Anyone who still thinks that the Irish edition of the Sunday Times is a uniformly "right wing" publication because it used to employ Eoghan Harris in the previous century would do well to read the abysmal witterings of one Michael Ross, editor of the Culture section, who strongly resists this characterisation. He used to confine his weekly, weakly missives to relating the various petty squabbles between the boards of cultural institutions, the Arts council and the Irish government. Patently more interested in the process by which Culture is funded by the government than, well, the actual culture itself, he has more recently dropped any kind of pretence that his cultural comment should be about culture at all and instead fulminates on matters political, economic and social displaying a miserable comprehension of such matters commensurate with his purported job description as a culture specialist.
Last week, (no link available) he erroneously claimed for political gladfly Eamon Dunphy, on the basis of his working class background, some sort of longstanding leftwing opposition to the way the rich "reinforce their privilege" to the detriment of those less well off. In fact, hard as it is to pin Dunphy down on a single unwavering principle, this is closer to being the opposite of Dunphy's declared views. He was, after all, closely associated with the Progressive Democrats at their inception and has generally been in favour of economic liberalism and reform. This week, I was amused by Ross' recent column on the Irish Times, in particular a throwaway remark, that the "galvanising of the economy driven by Ray McSharry's" [sic] reforms was "achieved at the expense of the poor". Such a breadth of economic ignorance revealed by those seven little words. No expense at all was incurred by the poor. Indeed the poor were spared, by McSharry, the "expense" represented by unemployment continuing into the foreseeable future or the necessity to emigrate in search of employment.

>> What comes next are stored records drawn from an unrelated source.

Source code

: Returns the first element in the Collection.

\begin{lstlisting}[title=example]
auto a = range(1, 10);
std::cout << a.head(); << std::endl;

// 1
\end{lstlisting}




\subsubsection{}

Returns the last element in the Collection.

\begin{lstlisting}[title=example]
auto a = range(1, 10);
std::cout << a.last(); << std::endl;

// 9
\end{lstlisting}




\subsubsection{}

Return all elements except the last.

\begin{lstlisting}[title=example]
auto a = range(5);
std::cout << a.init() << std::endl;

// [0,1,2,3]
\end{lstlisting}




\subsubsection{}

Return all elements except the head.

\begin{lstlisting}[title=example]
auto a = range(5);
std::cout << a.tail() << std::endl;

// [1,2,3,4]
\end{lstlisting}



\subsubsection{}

One of Ross' themes is the "cheerleading" by various Irish media outlets of an economic dynamism he sees (without evidence) as detrimental to the interests of the "poor". He might profitably direct his attention to the Business pages of his own newspaper, where, among such cheerleading, he could learn something about the actual problems Ireland faces, such as our ruinously expensive and inefficient public sector for example, instead of the phantom problems he conjures up of inequality and insufficiently extravagant arts spending.